S a building this rather Dutch-looking palace cannot be called picturesque, but its surroundings undoubtedly are so. The avenue of fine old trees leading to it, the park-like land round it, the great pond at the east end, and the walks round it and amongst the trees are very lovely in summer. The gardens themselves are rich in all kinds of rare and beautiful flowers, and about its walks run generally those human flowers, little children, while the great pond is adorned by fairy boats sent afloat by childish hands.

There are some very fine horse chestnut trees in Kensington Gardens, and in May nothing can exceed the beauty of them, adorned from the turf to their highest summit with tall spires of flowers of ivory, tinged at the edges with faintest pink. They almost equal those at Bushy Park.

The palace is connected with many events in our history; it has been the scene of the death of four of our kings, and the birthplace of the most beloved of our sovereigns.

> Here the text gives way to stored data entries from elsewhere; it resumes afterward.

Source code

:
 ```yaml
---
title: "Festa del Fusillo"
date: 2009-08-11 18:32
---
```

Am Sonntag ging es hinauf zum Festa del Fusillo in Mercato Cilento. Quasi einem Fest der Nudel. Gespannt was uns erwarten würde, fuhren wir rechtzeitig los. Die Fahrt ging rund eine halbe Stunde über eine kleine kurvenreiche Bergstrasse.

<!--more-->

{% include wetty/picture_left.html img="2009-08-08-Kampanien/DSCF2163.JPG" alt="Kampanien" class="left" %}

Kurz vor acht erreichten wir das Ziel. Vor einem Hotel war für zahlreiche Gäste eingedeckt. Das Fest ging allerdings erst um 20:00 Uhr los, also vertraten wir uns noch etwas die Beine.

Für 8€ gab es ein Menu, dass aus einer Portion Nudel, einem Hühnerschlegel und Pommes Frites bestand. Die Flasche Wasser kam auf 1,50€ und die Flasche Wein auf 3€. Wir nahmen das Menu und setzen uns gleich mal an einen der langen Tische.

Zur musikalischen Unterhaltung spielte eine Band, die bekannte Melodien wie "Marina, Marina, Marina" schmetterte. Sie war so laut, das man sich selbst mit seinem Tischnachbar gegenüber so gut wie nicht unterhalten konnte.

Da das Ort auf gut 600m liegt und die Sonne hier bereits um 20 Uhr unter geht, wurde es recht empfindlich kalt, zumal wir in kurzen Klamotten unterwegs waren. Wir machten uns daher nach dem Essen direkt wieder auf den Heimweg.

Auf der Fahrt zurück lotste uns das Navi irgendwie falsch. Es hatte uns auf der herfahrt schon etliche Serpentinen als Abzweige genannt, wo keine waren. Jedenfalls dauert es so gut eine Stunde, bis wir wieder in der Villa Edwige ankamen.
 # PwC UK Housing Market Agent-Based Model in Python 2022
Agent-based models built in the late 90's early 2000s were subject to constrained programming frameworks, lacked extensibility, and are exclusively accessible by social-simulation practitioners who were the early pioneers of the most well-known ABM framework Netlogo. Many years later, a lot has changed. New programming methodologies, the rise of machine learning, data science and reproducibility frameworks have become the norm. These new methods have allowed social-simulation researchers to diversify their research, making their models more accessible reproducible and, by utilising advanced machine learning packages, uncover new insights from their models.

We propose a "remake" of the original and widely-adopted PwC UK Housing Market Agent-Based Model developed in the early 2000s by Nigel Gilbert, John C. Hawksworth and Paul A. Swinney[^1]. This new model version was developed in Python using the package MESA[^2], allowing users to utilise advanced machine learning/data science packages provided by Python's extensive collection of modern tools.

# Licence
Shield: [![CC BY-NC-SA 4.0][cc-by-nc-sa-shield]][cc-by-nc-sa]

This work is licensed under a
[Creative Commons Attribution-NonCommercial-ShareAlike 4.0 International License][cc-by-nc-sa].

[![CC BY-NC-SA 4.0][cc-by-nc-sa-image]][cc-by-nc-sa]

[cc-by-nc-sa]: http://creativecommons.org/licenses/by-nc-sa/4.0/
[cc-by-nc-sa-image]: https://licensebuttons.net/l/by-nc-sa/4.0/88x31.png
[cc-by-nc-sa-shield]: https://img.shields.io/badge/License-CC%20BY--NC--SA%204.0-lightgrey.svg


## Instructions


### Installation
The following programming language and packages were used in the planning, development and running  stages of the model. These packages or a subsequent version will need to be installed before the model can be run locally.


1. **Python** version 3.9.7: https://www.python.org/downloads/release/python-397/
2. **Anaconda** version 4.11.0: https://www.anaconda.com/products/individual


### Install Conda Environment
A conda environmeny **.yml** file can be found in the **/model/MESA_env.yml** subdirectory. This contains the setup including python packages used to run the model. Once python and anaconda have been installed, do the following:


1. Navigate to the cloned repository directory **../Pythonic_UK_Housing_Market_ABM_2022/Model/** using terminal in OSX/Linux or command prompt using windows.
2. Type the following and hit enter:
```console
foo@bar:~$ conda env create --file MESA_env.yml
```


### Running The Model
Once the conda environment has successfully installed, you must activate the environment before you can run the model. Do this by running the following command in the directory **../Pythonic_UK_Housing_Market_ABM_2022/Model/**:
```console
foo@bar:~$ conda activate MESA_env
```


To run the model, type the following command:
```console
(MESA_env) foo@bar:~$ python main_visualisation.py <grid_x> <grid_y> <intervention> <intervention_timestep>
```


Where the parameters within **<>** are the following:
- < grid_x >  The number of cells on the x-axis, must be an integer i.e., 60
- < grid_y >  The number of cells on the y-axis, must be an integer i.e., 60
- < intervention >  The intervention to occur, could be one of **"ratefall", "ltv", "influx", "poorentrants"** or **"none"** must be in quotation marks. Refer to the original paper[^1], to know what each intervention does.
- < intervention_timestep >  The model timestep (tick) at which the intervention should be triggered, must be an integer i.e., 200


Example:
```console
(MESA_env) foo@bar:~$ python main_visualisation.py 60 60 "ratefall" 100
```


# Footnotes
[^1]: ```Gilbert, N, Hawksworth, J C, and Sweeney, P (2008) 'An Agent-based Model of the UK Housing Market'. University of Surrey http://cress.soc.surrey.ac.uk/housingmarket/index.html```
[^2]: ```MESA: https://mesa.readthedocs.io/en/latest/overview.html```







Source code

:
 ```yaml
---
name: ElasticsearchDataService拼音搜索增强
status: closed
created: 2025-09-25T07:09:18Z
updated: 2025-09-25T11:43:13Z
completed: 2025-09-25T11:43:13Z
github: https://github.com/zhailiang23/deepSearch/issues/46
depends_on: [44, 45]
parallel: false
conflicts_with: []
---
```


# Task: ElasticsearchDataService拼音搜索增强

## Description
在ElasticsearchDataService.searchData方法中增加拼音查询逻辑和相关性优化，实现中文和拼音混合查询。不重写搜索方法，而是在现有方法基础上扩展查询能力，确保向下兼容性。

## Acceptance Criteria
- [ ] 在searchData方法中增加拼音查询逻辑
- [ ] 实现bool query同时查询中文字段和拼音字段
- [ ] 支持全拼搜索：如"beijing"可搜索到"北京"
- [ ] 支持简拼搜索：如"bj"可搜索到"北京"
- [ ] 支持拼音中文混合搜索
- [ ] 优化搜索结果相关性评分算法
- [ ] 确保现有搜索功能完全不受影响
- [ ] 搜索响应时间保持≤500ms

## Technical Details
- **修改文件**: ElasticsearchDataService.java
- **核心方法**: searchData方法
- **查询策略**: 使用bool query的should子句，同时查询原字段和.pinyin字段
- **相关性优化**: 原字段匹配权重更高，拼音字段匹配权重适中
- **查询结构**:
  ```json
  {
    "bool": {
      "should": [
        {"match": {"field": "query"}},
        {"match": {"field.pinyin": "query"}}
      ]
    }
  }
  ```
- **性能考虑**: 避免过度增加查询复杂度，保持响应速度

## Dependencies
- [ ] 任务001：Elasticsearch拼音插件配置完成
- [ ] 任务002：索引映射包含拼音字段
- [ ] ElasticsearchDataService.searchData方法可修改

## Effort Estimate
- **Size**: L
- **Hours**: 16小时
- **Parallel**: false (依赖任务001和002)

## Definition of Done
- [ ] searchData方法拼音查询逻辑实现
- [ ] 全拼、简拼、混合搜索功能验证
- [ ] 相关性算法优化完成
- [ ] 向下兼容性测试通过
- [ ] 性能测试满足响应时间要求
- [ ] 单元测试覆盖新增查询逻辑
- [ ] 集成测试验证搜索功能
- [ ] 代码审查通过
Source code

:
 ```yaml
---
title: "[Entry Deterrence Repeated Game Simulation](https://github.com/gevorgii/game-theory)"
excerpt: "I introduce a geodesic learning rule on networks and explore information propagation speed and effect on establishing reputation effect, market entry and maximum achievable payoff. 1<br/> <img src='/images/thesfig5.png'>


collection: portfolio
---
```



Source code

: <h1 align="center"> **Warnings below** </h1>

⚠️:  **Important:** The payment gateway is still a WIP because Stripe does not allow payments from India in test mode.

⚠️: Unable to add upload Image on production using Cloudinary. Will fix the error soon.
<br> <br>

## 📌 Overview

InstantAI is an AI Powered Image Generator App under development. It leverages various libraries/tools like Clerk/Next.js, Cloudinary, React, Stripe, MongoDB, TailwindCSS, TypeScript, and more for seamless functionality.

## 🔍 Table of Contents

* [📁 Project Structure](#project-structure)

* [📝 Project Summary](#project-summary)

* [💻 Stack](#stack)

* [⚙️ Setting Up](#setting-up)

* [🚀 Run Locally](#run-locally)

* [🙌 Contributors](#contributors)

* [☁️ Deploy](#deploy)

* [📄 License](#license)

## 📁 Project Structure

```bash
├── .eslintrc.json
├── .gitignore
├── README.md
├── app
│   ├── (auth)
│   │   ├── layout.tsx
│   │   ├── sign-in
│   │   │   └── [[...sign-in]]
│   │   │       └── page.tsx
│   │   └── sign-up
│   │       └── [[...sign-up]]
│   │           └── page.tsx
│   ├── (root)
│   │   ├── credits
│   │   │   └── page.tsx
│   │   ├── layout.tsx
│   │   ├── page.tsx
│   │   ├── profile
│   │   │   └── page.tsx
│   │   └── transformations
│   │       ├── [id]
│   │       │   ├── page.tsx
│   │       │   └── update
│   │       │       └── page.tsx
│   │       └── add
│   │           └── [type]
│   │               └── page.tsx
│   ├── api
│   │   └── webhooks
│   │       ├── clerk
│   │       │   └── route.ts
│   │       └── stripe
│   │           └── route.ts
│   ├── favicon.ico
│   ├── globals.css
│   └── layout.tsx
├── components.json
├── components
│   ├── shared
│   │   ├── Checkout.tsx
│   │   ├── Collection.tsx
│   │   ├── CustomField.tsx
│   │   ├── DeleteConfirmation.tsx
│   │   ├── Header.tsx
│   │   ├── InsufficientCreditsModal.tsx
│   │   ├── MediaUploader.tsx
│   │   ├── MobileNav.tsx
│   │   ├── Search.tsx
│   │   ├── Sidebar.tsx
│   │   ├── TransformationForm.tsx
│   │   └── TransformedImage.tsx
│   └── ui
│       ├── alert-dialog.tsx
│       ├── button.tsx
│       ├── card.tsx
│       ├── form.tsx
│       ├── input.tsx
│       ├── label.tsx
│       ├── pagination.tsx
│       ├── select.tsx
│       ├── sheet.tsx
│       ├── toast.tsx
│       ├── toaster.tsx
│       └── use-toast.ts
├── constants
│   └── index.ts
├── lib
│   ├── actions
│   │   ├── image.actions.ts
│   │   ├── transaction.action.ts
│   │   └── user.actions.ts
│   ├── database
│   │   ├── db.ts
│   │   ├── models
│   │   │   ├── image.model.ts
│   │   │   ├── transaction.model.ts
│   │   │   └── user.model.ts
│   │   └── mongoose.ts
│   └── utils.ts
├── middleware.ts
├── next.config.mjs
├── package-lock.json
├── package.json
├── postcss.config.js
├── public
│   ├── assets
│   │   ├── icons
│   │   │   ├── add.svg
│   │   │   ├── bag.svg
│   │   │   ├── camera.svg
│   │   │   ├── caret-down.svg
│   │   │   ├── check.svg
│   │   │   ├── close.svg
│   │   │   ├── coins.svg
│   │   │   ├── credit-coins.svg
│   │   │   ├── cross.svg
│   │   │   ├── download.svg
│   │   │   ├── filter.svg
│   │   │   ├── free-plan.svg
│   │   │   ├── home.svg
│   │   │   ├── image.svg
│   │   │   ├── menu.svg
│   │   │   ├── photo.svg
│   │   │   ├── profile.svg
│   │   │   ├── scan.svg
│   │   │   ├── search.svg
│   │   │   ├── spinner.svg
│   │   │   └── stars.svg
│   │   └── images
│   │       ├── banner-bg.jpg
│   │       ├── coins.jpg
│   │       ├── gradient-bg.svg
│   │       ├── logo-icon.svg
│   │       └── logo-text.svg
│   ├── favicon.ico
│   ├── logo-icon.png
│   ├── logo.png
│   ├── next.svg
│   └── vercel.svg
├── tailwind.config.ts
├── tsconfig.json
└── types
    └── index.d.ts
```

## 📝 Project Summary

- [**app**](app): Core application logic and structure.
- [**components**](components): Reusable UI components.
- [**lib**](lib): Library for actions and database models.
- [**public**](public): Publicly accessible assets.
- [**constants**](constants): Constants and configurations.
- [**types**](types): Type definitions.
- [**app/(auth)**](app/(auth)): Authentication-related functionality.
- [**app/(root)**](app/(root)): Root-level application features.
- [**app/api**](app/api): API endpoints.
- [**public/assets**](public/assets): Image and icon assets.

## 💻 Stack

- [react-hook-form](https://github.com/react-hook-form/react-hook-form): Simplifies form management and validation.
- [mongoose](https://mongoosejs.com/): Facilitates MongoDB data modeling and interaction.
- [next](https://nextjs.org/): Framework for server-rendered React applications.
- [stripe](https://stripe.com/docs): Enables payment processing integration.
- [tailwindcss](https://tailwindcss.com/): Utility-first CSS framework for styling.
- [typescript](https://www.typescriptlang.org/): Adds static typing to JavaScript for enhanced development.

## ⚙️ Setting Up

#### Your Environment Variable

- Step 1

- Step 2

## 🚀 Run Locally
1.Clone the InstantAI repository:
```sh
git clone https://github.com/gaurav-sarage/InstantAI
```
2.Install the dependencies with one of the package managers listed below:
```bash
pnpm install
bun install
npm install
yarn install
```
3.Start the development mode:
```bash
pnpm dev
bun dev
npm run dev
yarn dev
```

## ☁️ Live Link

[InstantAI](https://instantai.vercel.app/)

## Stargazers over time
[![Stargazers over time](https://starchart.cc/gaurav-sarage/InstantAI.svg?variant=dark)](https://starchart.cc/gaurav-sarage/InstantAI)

The house that originally stood here with six acres of ground round it, was the property of Daniel Finch, the second Earl of Nottingham King William III. took a fancy to it, and purchased it from him; but on the following November it caught fire, and was nearly destroyed, the sovereign narrowly escaping being burnt in his bed.

It was rebuilt, and only the north wing remains of the old mansion. William held several councils here; and Queen Mary, who was very fond of the place, delighted in decorating it. Here she died, and William III. also breathed his last here. It became then the property of Queen Anne, for whom the banqueting hall in the garden was built. It was at Kensington that this poor queen ended her reign. She came there from Windsor to try and put an end to the perpetual quarrels between Harley and Bolingbroke by dismissing the former, her Prime Minister.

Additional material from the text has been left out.